Ma il nostro parroco “vero” era anche uomo di riflessione e di cultura: “Dopo tanto leggicchiare mi sono con la mente sparpagliato tra i personaggi dei Promessi Sposi, fra quelle descrizioni di avventurieri … è la medesima storia che si ripete, sono i medesimi discorsi e dialoghi che si ripetono e che noi abbiamo fatto e sentito non sono molti anni. Ed io che mi sono trovato nel 1917 in un ospedale militare lo so per esperienza … ho dunque la mia mente sparpagliata in quella età lontana resa più sensibile dall’età dei nostri giorni …”. Da buon romagnolo, poi, il curato non tralascia di celebrare la festa del suo patrono S. Mamante con un pranzo per 14 commensali composto da: “Minestra signorile, fritto di cervella e cotolette, lesso di manzo e gallo, con contorno di zucchini. Arrosto con contorno di crostini. Vino nero. Formaggio che non fu toccato. Pesche, pere ed albana del mio podere. Ciambella e pasta margherita. Caffè nero col relativo zucchero. Da notarsi: abbiamo rimasto una gallina faraona ed un pollastro”.

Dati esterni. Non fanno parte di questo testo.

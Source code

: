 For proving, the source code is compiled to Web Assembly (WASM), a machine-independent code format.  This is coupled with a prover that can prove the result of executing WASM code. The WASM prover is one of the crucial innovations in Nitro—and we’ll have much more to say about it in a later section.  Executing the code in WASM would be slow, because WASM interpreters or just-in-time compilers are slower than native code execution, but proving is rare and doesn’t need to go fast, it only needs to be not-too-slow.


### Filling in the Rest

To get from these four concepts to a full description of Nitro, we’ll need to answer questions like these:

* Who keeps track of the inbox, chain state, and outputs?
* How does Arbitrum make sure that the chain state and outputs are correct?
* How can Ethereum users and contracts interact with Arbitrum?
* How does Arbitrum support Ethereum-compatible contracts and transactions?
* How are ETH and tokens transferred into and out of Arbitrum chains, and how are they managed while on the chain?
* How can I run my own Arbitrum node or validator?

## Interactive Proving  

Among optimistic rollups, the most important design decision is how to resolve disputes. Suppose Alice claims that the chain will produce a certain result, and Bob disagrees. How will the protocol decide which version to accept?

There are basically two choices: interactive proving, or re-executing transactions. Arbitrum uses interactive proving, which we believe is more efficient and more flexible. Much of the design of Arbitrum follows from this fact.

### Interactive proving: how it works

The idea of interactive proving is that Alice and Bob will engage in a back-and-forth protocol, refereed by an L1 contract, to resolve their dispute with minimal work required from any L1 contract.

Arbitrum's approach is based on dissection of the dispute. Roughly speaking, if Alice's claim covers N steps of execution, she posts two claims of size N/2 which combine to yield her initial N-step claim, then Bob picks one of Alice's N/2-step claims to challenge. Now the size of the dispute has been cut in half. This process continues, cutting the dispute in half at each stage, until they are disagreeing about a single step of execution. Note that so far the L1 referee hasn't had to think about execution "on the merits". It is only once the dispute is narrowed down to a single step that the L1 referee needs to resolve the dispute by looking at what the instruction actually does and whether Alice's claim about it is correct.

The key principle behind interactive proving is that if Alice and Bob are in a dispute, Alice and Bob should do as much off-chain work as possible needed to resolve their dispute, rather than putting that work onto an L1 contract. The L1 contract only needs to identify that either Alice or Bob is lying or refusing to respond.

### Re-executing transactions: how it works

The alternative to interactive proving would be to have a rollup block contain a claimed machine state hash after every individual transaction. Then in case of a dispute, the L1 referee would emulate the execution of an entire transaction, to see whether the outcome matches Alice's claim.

Il nostro parroco si sentiva proprio al centro di una comunità di cui contava continuamente i membri, le famiglie e le case: “Lunedì della settimana santa. Ho benedetto tutte le case della parrocchia che sono dieci e comprendono tredici famiglie. Siamo in tutto 124.” e se ne sentiva responsabile con la sua continua presenza nella chiesa e nelle sparse frazioni”: “1, aprile 1927, venerdì, ore 9.37. Ho fatto oggi il primo Viatico e sono salito in montagna. Questa mattina dunque ho celebrato messa, ho fatto la funzione del venerdì, ho dato la Benedizione e poi … in montagna con il sacramento nel cuore.” In queste scarne notazioni, non c’è più la magia e la malia del Don Antonio lisiano, dove il “tempo diviene teologico e terreno insieme” e non c’è nemmeno la “terribile presenza del divino” bernanosiana. C’è, però, una modesta concretezza rurale, l’accettazione serena di una realtà di sacrificio e di apostolato e un attaccamento alla terra e ai suoi prodotti che la campagna offre così provvidenzialmente e copiosamente all’uomo, proprio con quella semplicità e quella dedizione che ci fanno ricordare con accorata nostalgia i nostri vecchi parroci di campagna.